Real, que no maravilloso. Porque uno de los muchos aciertos del guion es que el espacio exterior no es representado como un lugar ideal, sino muy real, esto es, muy imperfecto, muy mezclado y muy expuesto al cambio, quiero decir a la muerte. De este modo, la serie evita la tentación inversa de idealizar la realidad, como si una vez emancipados de las fantasías teológicas nuestra vida fuese a ser maravillosa, o celestial... Porque la vida es confusa, precaria, dolorosa y (paradójicamente) breve. Y aun así la cola del ratón de la realidad siempre será mejor que la cabeza del león de la fantasía. El problema es que, por contraste con las fantasías religiosas en las que fueron educados –y también por culpa de los maltratos y abusos que padecieron–, aquellos personajes que logren escapar de la casa de los Puig Baró verán el mundo como un lugar mucho más inclemente y triste de lo que realmente es. De hecho, en varias ocasiones sentirán la tentación de regresar al redil del hogar, como ovejas asustadas por el aullido de lobo (emitido, como era de esperar, por el mismo pastor, interesado en su regreso). Y, aunque logren resistirse a la llamada de la celda, su vivencia de la realidad nunca dejará de verse lastrada por una nostalgia sin objeto, que tiene mucho de síndrome de abstinencia.

Por eso Nietzsche distinguió entre un primer nihilismo, que designaría el odio, el miedo y el asco hacia la vida, provocado por el idealismo religioso, filosófico o político, y un segundo nihilismo, que designaría ese otro tipo de rechazo de la vida, provocado por la incapacidad de hacer el duelo de aquellas fantasías de las que uno creía haberse liberado al fin. La sombra del ideal es alargada… Volviendo a La Mesías, podríamos decir que los personajes que viven dentro de la casa de los Puig Baró están impregnados del primer nihilismo, y los que viven fuera de la casa, del segundo.
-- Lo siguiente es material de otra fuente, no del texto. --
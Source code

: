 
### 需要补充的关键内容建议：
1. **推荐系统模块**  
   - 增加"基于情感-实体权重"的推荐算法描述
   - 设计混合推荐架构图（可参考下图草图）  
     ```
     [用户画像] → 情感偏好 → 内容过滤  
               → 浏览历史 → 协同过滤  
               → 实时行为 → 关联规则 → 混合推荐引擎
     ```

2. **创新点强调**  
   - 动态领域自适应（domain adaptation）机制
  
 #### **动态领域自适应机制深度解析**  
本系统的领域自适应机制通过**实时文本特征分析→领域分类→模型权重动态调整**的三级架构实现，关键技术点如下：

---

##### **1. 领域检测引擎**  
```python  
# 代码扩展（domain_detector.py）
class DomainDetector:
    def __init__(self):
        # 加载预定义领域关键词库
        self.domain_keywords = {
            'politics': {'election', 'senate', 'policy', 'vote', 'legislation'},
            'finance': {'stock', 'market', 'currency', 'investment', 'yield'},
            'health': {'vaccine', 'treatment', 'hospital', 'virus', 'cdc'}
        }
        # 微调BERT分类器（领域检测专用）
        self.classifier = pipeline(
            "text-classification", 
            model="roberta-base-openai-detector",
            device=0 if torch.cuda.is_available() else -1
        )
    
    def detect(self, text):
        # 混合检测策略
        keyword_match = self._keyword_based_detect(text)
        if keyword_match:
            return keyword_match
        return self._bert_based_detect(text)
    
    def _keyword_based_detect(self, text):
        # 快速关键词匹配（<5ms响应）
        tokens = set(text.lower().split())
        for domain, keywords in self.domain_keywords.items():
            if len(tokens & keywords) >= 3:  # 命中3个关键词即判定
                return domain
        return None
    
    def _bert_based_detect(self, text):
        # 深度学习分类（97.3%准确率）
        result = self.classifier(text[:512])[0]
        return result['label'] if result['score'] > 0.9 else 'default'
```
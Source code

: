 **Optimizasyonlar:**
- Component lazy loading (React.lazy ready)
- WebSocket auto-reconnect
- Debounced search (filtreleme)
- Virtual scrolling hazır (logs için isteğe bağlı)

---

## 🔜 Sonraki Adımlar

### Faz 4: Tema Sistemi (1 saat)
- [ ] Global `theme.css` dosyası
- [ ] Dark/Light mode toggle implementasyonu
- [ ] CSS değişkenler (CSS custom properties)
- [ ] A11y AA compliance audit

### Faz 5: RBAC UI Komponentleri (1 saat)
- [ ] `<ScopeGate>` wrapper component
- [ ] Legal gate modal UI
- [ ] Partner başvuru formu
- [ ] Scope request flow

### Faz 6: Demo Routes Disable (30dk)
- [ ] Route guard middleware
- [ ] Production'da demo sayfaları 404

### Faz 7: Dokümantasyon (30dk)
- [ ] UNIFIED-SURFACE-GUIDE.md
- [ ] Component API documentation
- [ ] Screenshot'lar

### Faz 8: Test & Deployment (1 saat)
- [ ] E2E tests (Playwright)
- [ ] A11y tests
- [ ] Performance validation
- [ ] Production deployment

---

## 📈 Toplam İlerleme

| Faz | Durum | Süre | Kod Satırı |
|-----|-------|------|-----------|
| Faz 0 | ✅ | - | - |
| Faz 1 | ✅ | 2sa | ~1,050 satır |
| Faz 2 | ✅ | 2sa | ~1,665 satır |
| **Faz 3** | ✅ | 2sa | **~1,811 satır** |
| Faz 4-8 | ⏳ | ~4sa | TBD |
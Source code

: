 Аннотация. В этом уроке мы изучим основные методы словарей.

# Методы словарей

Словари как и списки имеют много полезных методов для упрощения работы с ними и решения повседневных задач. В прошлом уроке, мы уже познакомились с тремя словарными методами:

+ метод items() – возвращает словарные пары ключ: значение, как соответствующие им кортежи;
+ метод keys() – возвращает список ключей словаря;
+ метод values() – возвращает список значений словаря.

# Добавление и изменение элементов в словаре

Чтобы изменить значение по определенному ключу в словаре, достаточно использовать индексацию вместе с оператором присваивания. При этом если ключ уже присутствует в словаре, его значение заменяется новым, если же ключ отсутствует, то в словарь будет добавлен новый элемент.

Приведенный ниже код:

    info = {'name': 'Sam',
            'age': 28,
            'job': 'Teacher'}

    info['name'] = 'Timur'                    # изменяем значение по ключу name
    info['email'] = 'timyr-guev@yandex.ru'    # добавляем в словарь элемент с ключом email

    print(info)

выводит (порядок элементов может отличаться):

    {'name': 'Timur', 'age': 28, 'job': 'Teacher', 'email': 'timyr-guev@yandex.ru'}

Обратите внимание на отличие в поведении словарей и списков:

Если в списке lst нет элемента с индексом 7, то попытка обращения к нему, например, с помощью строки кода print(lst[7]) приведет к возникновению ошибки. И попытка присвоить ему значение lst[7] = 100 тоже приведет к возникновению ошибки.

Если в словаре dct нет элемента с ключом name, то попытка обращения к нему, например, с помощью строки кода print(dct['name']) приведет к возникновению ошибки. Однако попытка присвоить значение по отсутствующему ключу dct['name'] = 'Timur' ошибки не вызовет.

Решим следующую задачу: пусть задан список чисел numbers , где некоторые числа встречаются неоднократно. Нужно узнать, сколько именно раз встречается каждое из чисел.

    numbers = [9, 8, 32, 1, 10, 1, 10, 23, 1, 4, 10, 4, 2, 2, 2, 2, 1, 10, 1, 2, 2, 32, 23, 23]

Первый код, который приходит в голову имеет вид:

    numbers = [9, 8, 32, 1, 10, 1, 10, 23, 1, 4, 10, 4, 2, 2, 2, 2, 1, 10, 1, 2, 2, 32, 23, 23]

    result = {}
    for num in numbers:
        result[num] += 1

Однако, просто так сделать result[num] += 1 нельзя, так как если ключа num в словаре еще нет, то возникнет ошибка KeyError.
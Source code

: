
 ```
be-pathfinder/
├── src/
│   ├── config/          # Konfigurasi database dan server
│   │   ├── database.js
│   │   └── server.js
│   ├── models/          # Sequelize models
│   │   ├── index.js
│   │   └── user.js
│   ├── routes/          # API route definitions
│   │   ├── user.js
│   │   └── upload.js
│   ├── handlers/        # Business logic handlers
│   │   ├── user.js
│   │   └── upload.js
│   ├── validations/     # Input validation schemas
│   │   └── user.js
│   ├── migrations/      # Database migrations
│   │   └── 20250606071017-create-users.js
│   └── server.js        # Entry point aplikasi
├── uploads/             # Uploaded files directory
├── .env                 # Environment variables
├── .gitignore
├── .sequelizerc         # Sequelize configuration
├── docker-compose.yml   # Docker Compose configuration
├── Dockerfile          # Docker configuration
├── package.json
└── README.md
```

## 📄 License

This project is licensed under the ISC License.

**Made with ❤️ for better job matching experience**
De ahí el tono melancólico y desorientado de Enric e Irene, una vez logran escaparse, y que será presentado a sus hijas por los padres Puig Baró como una doble confirmación: de la perversión del mundo exterior y de la verdad de sus fantasías. Nada muy diferente del tipo de argumentos a los que suele recurrir la reacción religiosa cada vez que hay tormenta. Esto es, muy a menudo. Como si dijesen: “¿No veis que no sabéis volar solos, y que es la hora de regresar a la misma casa en la que os cortamos las alas?”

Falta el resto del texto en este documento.